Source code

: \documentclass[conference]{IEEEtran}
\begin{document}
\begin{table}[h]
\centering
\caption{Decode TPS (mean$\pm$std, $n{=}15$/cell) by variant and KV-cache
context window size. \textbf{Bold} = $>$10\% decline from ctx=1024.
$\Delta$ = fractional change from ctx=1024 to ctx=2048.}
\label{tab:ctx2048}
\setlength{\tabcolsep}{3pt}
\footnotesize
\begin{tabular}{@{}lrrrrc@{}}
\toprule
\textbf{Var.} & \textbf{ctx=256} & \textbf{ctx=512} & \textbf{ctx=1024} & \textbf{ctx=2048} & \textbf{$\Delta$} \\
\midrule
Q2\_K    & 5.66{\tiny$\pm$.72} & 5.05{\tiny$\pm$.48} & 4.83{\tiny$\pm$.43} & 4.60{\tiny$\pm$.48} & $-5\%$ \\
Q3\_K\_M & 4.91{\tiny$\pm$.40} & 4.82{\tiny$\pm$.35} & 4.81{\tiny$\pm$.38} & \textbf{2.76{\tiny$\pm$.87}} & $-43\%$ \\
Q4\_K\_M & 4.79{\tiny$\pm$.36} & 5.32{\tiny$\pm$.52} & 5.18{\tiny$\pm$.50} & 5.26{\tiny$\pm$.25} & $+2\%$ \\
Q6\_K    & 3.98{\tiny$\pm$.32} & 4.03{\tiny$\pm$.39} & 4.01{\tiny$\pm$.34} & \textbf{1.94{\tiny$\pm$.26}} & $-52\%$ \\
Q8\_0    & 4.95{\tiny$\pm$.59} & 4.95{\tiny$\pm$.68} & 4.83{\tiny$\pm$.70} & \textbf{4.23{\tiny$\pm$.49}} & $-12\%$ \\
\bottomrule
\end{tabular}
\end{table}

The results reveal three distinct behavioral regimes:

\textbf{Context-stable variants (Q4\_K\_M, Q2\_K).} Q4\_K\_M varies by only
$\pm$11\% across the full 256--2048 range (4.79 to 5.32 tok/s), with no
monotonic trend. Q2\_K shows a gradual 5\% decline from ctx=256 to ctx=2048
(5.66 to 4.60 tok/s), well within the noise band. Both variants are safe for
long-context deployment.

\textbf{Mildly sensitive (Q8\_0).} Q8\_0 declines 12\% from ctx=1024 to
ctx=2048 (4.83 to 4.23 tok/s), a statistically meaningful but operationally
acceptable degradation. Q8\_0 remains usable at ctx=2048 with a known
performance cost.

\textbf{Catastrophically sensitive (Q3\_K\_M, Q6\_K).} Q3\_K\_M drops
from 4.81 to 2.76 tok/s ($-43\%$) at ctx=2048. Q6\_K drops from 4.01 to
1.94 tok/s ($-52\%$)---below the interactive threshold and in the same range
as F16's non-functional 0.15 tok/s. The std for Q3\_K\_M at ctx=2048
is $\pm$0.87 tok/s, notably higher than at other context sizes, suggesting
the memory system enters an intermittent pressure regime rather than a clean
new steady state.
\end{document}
.....
INSTRUCTIONS FOR THE TASK: All the data must be duplicated exactly, with nothing added or removed.

ANSWER TO THE EXERCISE:
Source code

: \documentclass[conference]{IEEEtran}
\begin{document}
\begin{table}[h]
\centering
\caption{Decode TPS (mean$\pm$std, $n{=}15$/cell) by variant and KV-cache
context window size. \textbf{Bold} = $>$10\% decline from ctx=1024.
$\Delta$ = fractional change from ctx=1024 to ctx=2048.}
\label{tab:ctx2048}
\setlength{\tabcolsep}{3pt}
\footnotesize
\begin{tabular}{@{}lrrrrc@{}}
\toprule
\textbf{Var.} & \textbf{ctx=256} & \textbf{ctx=512} & \textbf{ctx=1024} & \textbf{ctx=2048} & \textbf{$\Delta$} \\
\midrule
Q2\_K    & 5.66{\tiny$\pm$.72} & 5.05{\tiny$\pm$.48} & 4.83{\tiny$\pm$.43} & 4.60{\tiny$\pm$.48} & $-5\%$ \\
Q3\_K\_M & 4.91{\tiny$\pm$.40} & 4.82{\tiny$\pm$.35} & 4.81{\tiny$\pm$.38} & \textbf{2.76{\tiny$\pm$.87}} & $-43\%$ \\
Q4\_K\_M & 4.79{\tiny$\pm$.36} & 5.32{\tiny$\pm$.52} & 5.18{\tiny$\pm$.50} & 5.26{\tiny$\pm$.25} & $+2\%$ \\
Q6\_K    & 3.98{\tiny$\pm$.32} & 4.03{\tiny$\pm$.39} & 4.01{\tiny$\pm$.34} & \textbf{1.94{\tiny$\pm$.26}} & $-52\%$ \\
Q8\_0    & 4.95{\tiny$\pm$.59} & 4.95{\tiny$\pm$.68} & 4.83{\tiny$\pm$.70} & \textbf{4.23{\tiny$\pm$.49}} & $-12\%$ \\
\bottomrule
\end{tabular}
\end{table}

The results reveal three distinct behavioral regimes:

\textbf{Context-stable variants (Q4\_K\_M, Q2\_K).} Q4\_K\_M varies by only
$\pm$11\% across the full 256--2048 range (4.79 to 5.32 tok/s), with no
monotonic trend. Q2\_K shows a gradual 5\% decline from ctx=256 to ctx=2048
(5.66 to 4.60 tok/s), well within the noise band. Both variants are safe for
long-context deployment.

\textbf{Mildly sensitive (Q8\_0).} Q8\_0 declines 12\% from ctx=1024 to
ctx=2048 (4.83 to 4.23 tok/s), a statistically meaningful but operationally
acceptable degradation. Q8\_0 remains usable at ctx=2048 with a known
performance cost.

\textbf{Catastrophically sensitive (Q3\_K\_M, Q6\_K).} Q3\_K\_M drops
from 4.81 to 2.76 tok/s ($-43\%$) at ctx=2048. Q6\_K drops from 4.01 to
1.94 tok/s ($-52\%$)---below the interactive threshold and in the same range
as F16's non-functional 0.15 tok/s. The std for Q3\_K\_M at ctx=2048
is $\pm$0.87 tok/s, notably higher than at other context sizes, suggesting
the memory system enters an intermittent pressure regime rather than a clean
new steady state.
\end{document}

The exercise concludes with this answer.